The statistics have been pushed at us for years. High school drop-out rates, percentage of illiterate people worldwide, number of children without access to education. The astonishing figures have been proclaimed on news broadcasts and radio shows, in political debates and government policies. The facts have even trickled into our everyday conversations. But more often than not, we shrug our shoulders and think "what can we do?"
But not Jim Ziolkowski.
Who is that, you ask? He's the founder, president and CEO of buildOn, a non-profit organization building schools in developing countries, while simultaneously operating afterschool service programs in the U.S. in some of the country's toughest inner-cities.
I learned about Jim and his amazing organization last night at a Go Girl Travel MeetUp dinner, where the company's CMO, Carrie Pena, was our guest "expert" for the evening. She spoke of buildOn's mission to halt the seemingly endless cycle of illiteracy and poverty both here and abroad, and, I have to admit, it had me mesmerized.

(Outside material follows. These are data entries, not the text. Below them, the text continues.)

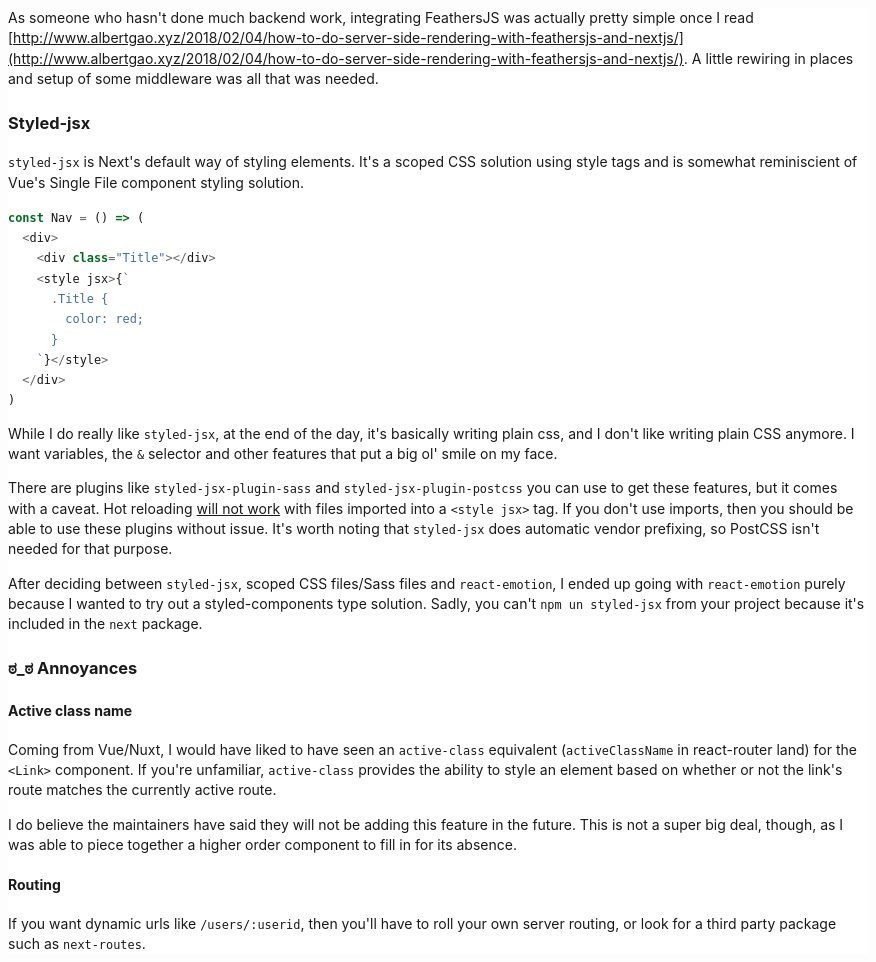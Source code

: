 As someone who hasn't done much backend work, integrating FeathersJS was actually pretty simple once I read [http://www.albertgao.xyz/2018/02/04/how-to-do-server-side-rendering-with-feathersjs-and-nextjs/](http://www.albertgao.xyz/2018/02/04/how-to-do-server-side-rendering-with-feathersjs-and-nextjs/). A little rewiring in places and setup of some middleware was all that was needed.

### Styled-jsx

`styled-jsx` is Next's default way of styling elements. It's a scoped CSS solution using style tags and is somewhat reminiscient of Vue's Single File component styling solution.

```js
const Nav = () => (
  <div>
    <div class="Title"></div>
    <style jsx>{`
      .Title {
        color: red;
      }
    `}</style>
  </div>
)
```

While I do really like `styled-jsx`, at the end of the day, it's basically writing plain css, and I don't like writing plain CSS anymore. I want variables, the `&` selector and other features that put a big ol' smile on my face.

There are plugins like `styled-jsx-plugin-sass` and `styled-jsx-plugin-postcss` you can use to get these features, but it comes with a caveat. Hot reloading [will not work](https://github.com/zeit/styled-jsx/issues/83) with files imported into a `<style jsx>` tag. If you don't use imports, then you should be able to use these plugins without issue. It's worth noting that `styled-jsx` does automatic vendor prefixing, so PostCSS isn't needed for that purpose.

After deciding between `styled-jsx`, scoped CSS files/Sass files and `react-emotion`, I ended up going with `react-emotion` purely because I wanted to try out a styled-components type solution. Sadly, you can't `npm un styled-jsx` from your project because it's included in the `next` package.

### ಠ_ಠ Annoyances

#### Active class name

Coming from Vue/Nuxt, I would have liked to have seen an `active-class` equivalent (`activeClassName` in react-router land) for the `<Link>` component. If you're unfamiliar, `active-class` provides the ability to style an element based on whether or not the link's route matches the currently active route.

I do believe the maintainers have said they will not be adding this feature in the future. This is not a super big deal, though, as I was able to piece together a higher order component to fill in for its absence.

#### Routing

If you want dynamic urls like `/users/:userid`, then you'll have to roll your own server routing, or look for a third party package such as `next-routes`.
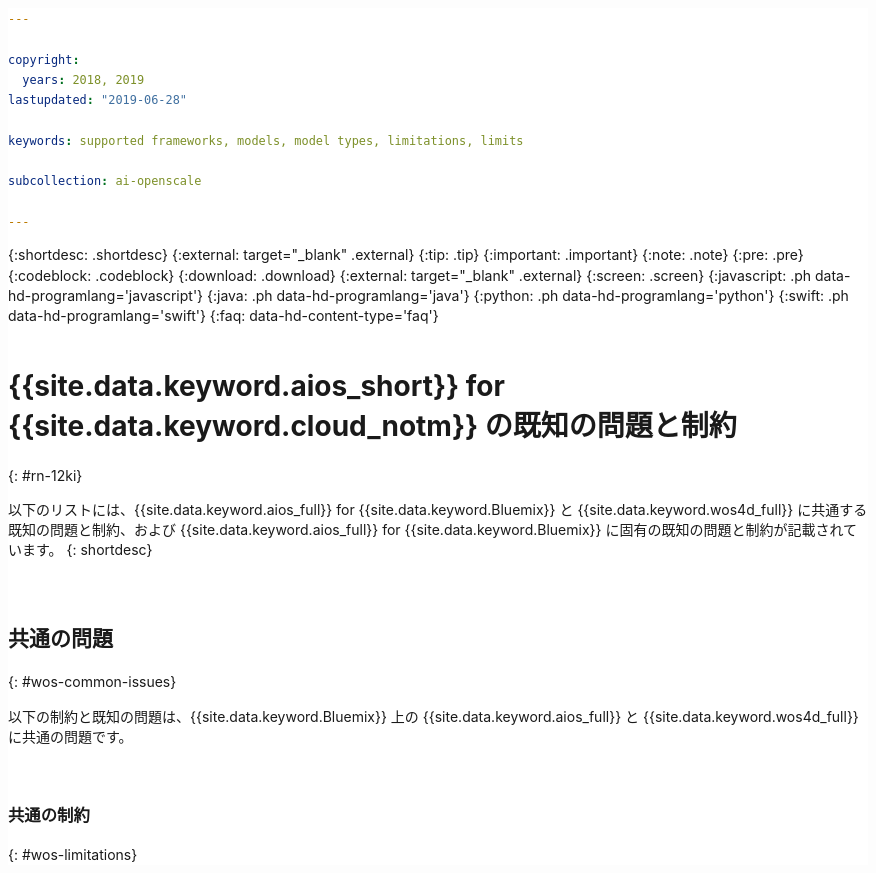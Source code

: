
 ```yaml
---

copyright:
  years: 2018, 2019
lastupdated: "2019-06-28"

keywords: supported frameworks, models, model types, limitations, limits

subcollection: ai-openscale

---
```


{:shortdesc: .shortdesc}
{:external: target="_blank" .external}
{:tip: .tip}
{:important: .important}
{:note: .note}
{:pre: .pre}
{:codeblock: .codeblock}
{:download: .download}
{:external: target="_blank" .external}
{:screen: .screen}
{:javascript: .ph data-hd-programlang='javascript'}
{:java: .ph data-hd-programlang='java'}
{:python: .ph data-hd-programlang='python'}
{:swift: .ph data-hd-programlang='swift'}
{:faq: data-hd-content-type='faq'}

# {{site.data.keyword.aios_short}} for {{site.data.keyword.cloud_notm}} の既知の問題と制約
{: #rn-12ki}

以下のリストには、{{site.data.keyword.aios_full}} for {{site.data.keyword.Bluemix}} と {{site.data.keyword.wos4d_full}} に共通する既知の問題と制約、および {{site.data.keyword.aios_full}} for {{site.data.keyword.Bluemix}} に固有の既知の問題と制約が記載されています。
{: shortdesc}

<p>&nbsp;</p>

## 共通の問題
{: #wos-common-issues}

以下の制約と既知の問題は、{{site.data.keyword.Bluemix}} 上の {{site.data.keyword.aios_full}} と {{site.data.keyword.wos4d_full}} に共通の問題です。

<p>&nbsp;</p>


### 共通の制約
{: #wos-limitations}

One of the main aspects of buildOn is constructing schools in developing countries, such as Malawi, Nepal and Nicaragua. To date, 611 schools have been built, and some 85,000 people (children to grandparents) attend those schools globally. Now, you may be asking if those schools have been built in communities that actually wanted them, and the answer is yes. buildOn collaborates with the people who will benefit from the schools, works with the community to attain proper permitting and makes sure all regulations are met. The deal: the village provides the land, up to 3,000 volunteer work days and a gender-equal Leadership Team for the construction project. buildOn provides the engineering, materials, skilled labor and project supervision. The other part of the deal is that the village must promise that girls will attend the school in equal numbers with boys.
But that's just one part of the mission. Here in the U.S., the buildOn staff runs afterschool service programs at 62 high schools in six regions, focusing on schools in urban, low-income areas. Students who are part of the buildOn programs take part in weekly service outings like tutoring and serving meals at soup kitchens, as well as educational courses that boost global awareness of issues in developing countries. Every year, a select group of students and teachers will get to travel to one of the communities they have been learning about and help construct a school with buildOn. A truly special opportunity, as many of these students have never even been outside their own neighborhoods.
buildOn has taken those disturbing statistics and created a movement to not only fight illiteracy, poverty and low expectations, but to also transform the perceptions, potential and futures of youths in America and around the world. So if you're tired of shrugging your shoulders over the state of education and want to start doing something about it, then get involved with buildOn. You can fundraise, start a chapter in your area, help with buildOn events or even build a school in one of many remote locations. The opportunity to affect change is waiting, get building!